» **PROMPT**:
Where a line holds the word "default", copy it from the records.

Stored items

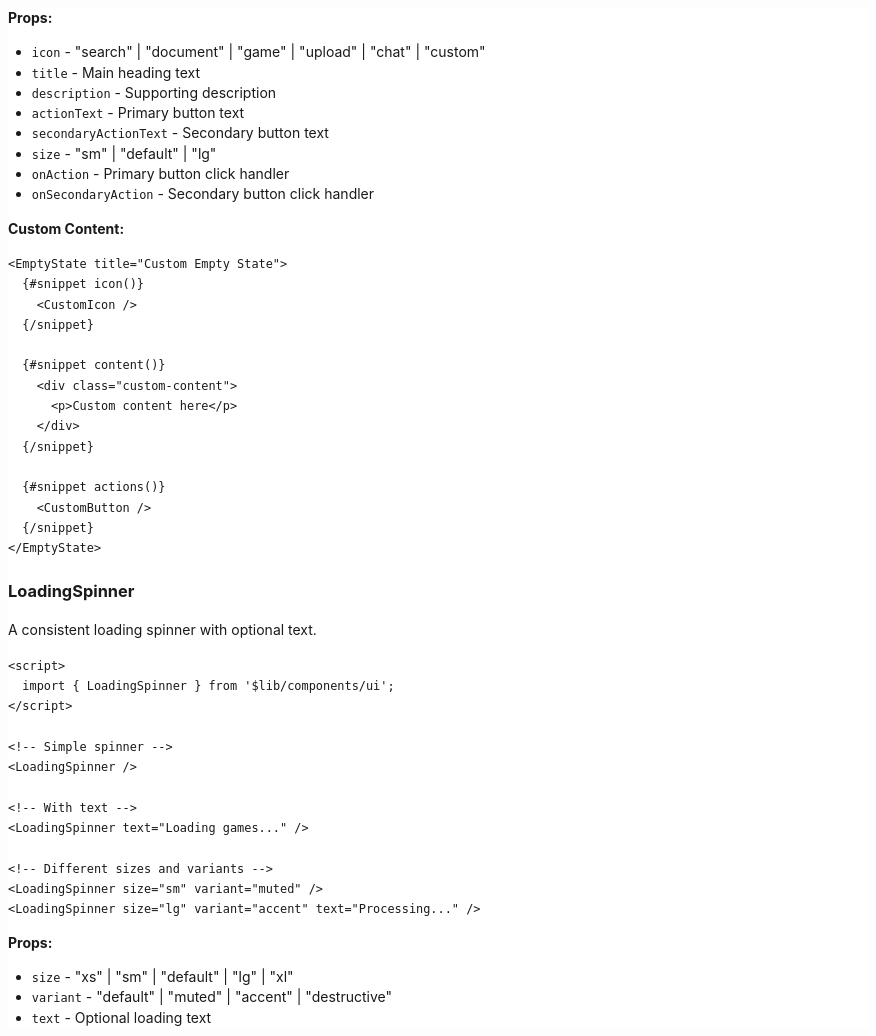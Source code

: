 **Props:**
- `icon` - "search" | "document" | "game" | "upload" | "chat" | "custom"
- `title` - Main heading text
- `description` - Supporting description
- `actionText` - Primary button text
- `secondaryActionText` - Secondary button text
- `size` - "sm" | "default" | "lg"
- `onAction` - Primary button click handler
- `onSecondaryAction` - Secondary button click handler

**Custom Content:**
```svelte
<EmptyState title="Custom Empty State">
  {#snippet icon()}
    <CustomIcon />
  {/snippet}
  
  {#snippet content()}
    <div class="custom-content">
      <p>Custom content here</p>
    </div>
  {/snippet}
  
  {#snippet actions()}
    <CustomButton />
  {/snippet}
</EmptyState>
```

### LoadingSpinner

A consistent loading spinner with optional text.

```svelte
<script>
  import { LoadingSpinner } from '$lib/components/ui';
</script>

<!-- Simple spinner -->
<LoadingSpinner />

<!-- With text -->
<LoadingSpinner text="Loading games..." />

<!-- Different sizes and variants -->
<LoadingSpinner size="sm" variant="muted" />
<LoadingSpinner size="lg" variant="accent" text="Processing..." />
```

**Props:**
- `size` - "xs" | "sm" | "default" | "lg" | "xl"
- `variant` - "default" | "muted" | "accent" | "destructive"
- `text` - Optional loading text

---

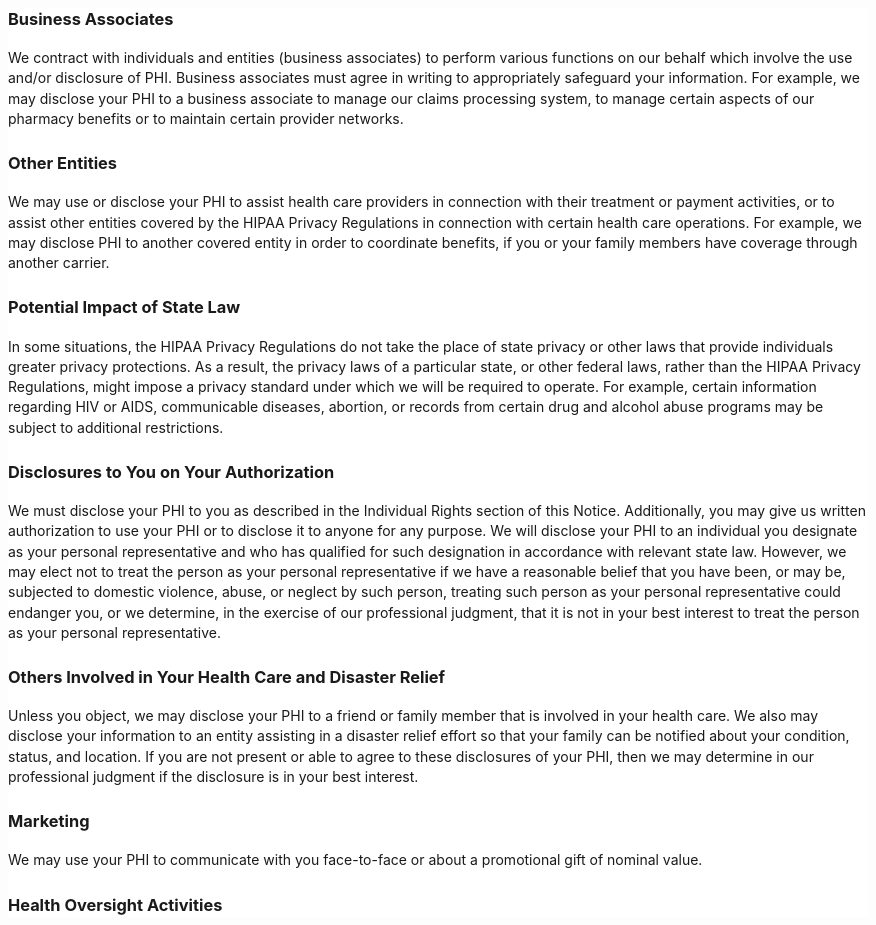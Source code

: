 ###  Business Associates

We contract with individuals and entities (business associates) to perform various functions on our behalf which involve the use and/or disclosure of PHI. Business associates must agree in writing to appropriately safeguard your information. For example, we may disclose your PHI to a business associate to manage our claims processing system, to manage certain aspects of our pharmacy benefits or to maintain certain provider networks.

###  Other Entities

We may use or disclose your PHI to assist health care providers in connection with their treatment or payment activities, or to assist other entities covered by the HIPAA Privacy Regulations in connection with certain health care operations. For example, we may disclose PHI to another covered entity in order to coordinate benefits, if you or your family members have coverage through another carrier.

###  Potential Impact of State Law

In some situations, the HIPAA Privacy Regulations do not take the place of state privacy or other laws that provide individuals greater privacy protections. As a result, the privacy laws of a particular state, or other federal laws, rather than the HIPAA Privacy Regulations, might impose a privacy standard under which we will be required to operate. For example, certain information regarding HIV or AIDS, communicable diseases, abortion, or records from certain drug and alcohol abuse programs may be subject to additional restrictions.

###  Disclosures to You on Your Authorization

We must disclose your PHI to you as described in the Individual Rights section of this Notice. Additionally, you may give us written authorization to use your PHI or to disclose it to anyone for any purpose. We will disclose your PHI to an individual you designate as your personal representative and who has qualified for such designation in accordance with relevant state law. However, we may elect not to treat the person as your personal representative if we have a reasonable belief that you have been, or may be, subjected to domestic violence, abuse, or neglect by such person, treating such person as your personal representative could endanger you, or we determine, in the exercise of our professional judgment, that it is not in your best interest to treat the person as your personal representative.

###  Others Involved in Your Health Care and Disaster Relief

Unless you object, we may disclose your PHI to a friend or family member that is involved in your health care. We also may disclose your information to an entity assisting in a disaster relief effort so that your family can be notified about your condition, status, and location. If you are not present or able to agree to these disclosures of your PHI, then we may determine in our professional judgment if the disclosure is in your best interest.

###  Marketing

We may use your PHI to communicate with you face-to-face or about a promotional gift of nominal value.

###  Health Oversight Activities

» **OUTPUT OF THE EXERCISE**:
- `size` - "sm" | "default" | "lg"
- `size` - "xs" | "sm" | "default" | "lg" | "xl"
- `variant` - "default" | "muted" | "accent" | "destructive"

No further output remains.